── Data for the task

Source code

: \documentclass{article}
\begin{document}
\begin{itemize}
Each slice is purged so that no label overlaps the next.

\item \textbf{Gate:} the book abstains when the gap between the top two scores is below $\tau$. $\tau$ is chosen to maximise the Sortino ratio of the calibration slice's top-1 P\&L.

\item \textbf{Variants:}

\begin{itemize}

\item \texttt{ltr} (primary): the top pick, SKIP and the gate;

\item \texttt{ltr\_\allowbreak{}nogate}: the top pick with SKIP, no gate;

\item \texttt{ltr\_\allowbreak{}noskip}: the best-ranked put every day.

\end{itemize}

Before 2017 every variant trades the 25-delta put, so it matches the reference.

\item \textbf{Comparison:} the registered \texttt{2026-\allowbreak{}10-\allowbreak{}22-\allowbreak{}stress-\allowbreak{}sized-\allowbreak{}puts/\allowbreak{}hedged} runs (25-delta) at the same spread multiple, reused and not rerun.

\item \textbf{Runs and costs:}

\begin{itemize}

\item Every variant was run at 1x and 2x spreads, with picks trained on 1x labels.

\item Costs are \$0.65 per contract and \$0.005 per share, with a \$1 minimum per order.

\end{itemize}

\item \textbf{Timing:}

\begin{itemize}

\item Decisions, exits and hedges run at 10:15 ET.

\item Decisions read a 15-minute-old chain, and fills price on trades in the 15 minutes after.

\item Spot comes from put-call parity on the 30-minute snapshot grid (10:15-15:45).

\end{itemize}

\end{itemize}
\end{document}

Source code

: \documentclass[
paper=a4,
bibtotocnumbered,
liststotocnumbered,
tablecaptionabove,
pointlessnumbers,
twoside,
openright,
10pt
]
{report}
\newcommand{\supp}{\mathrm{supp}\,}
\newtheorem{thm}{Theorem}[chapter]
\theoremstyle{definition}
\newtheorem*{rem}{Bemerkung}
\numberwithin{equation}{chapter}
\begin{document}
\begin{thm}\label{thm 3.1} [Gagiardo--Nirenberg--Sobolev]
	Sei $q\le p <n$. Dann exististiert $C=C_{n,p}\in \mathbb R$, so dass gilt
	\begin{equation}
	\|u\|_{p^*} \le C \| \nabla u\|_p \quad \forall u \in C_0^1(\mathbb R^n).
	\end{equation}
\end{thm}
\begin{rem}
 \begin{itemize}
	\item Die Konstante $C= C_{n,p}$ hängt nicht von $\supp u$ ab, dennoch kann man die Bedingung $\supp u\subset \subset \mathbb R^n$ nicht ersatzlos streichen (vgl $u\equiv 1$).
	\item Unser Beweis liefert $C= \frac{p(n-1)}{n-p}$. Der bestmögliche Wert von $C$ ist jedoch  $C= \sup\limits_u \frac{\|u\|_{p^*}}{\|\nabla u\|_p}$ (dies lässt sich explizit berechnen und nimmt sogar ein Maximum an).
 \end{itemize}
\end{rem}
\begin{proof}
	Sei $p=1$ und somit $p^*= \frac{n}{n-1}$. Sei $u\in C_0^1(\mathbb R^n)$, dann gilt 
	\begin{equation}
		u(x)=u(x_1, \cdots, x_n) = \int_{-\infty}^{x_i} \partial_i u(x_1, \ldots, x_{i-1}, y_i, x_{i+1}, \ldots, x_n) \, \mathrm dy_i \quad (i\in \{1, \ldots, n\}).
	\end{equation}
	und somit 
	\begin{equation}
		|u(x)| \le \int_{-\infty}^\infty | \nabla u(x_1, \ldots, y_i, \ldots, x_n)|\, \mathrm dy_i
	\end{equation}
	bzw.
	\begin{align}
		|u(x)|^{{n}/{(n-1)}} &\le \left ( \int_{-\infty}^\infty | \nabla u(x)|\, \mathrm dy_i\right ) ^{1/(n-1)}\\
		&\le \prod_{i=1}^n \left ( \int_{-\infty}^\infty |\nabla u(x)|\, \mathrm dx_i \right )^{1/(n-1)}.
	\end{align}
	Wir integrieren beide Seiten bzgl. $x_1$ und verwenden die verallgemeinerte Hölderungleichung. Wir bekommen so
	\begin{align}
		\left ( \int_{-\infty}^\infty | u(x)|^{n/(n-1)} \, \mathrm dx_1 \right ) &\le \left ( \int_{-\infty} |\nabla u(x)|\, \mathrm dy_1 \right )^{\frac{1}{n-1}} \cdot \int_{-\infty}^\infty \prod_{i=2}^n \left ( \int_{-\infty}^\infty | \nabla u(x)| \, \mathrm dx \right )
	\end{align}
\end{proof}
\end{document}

────

### Required work
Your task is to repeat the entries exactly.

### Result
Source code

: \documentclass{article}
\begin{document}
\begin{itemize}
Each slice is purged so that no label overlaps the next.

\item \textbf{Gate:} the book abstains when the gap between the top two scores is below $\tau$. $\tau$ is chosen to maximise the Sortino ratio of the calibration slice's top-1 P\&L.

\item \textbf{Variants:}

\begin{itemize}

\item \texttt{ltr} (primary): the top pick, SKIP and the gate;

\item \texttt{ltr\_\allowbreak{}nogate}: the top pick with SKIP, no gate;

\item \texttt{ltr\_\allowbreak{}noskip}: the best-ranked put every day.

\end{itemize}

Before 2017 every variant trades the 25-delta put, so it matches the reference.

\item \textbf{Comparison:} the registered \texttt{2026-\allowbreak{}10-\allowbreak{}22-\allowbreak{}stress-\allowbreak{}sized-\allowbreak{}puts/\allowbreak{}hedged} runs (25-delta) at the same spread multiple, reused and not rerun.

\item \textbf{Runs and costs:}

\begin{itemize}

\item Every variant was run at 1x and 2x spreads, with picks trained on 1x labels.

\item Costs are \$0.65 per contract and \$0.005 per share, with a \$1 minimum per order.

\end{itemize}

\item \textbf{Timing:}

\begin{itemize}

\item Decisions, exits and hedges run at 10:15 ET.

\item Decisions read a 15-minute-old chain, and fills price on trades in the 15 minutes after.

\item Spot comes from put-call parity on the 30-minute snapshot grid (10:15-15:45).

\end{itemize}

\end{itemize}
\end{document}

Source code

: \documentclass[
paper=a4,
bibtotocnumbered,
liststotocnumbered,
tablecaptionabove,
pointlessnumbers,
twoside,
openright,
10pt
]
{report}
\newcommand{\supp}{\mathrm{supp}\,}
\newtheorem{thm}{Theorem}[chapter]
\theoremstyle{definition}
\newtheorem*{rem}{Bemerkung}
\numberwithin{equation}{chapter}
\begin{document}
\begin{thm}\label{thm 3.1} [Gagiardo--Nirenberg--Sobolev]
	Sei $q\le p <n$. Dann exististiert $C=C_{n,p}\in \mathbb R$, so dass gilt
	\begin{equation}
	\|u\|_{p^*} \le C \| \nabla u\|_p \quad \forall u \in C_0^1(\mathbb R^n).
	\end{equation}
\end{thm}
\begin{rem}
 \begin{itemize}
	\item Die Konstante $C= C_{n,p}$ hängt nicht von $\supp u$ ab, dennoch kann man die Bedingung $\supp u\subset \subset \mathbb R^n$ nicht ersatzlos streichen (vgl $u\equiv 1$).
	\item Unser Beweis liefert $C= \frac{p(n-1)}{n-p}$. Der bestmögliche Wert von $C$ ist jedoch  $C= \sup\limits_u \frac{\|u\|_{p^*}}{\|\nabla u\|_p}$ (dies lässt sich explizit berechnen und nimmt sogar ein Maximum an).
 \end{itemize}
\end{rem}
\begin{proof}
	Sei $p=1$ und somit $p^*= \frac{n}{n-1}$. Sei $u\in C_0^1(\mathbb R^n)$, dann gilt 
	\begin{equation}
		u(x)=u(x_1, \cdots, x_n) = \int_{-\infty}^{x_i} \partial_i u(x_1, \ldots, x_{i-1}, y_i, x_{i+1}, \ldots, x_n) \, \mathrm dy_i \quad (i\in \{1, \ldots, n\}).
	\end{equation}
	und somit 
	\begin{equation}
		|u(x)| \le \int_{-\infty}^\infty | \nabla u(x_1, \ldots, y_i, \ldots, x_n)|\, \mathrm dy_i
	\end{equation}
	bzw.
	\begin{align}
		|u(x)|^{{n}/{(n-1)}} &\le \left ( \int_{-\infty}^\infty | \nabla u(x)|\, \mathrm dy_i\right ) ^{1/(n-1)}\\
		&\le \prod_{i=1}^n \left ( \int_{-\infty}^\infty |\nabla u(x)|\, \mathrm dx_i \right )^{1/(n-1)}.
	\end{align}
	Wir integrieren beide Seiten bzgl. $x_1$ und verwenden die verallgemeinerte Hölderungleichung. Wir bekommen so
	\begin{align}
		\left ( \int_{-\infty}^\infty | u(x)|^{n/(n-1)} \, \mathrm dx_1 \right ) &\le \left ( \int_{-\infty} |\nabla u(x)|\, \mathrm dy_1 \right )^{\frac{1}{n-1}} \cdot \int_{-\infty}^\infty \prod_{i=2}^n \left ( \int_{-\infty}^\infty | \nabla u(x)| \, \mathrm dx \right )
	\end{align}
\end{proof}
\end{document}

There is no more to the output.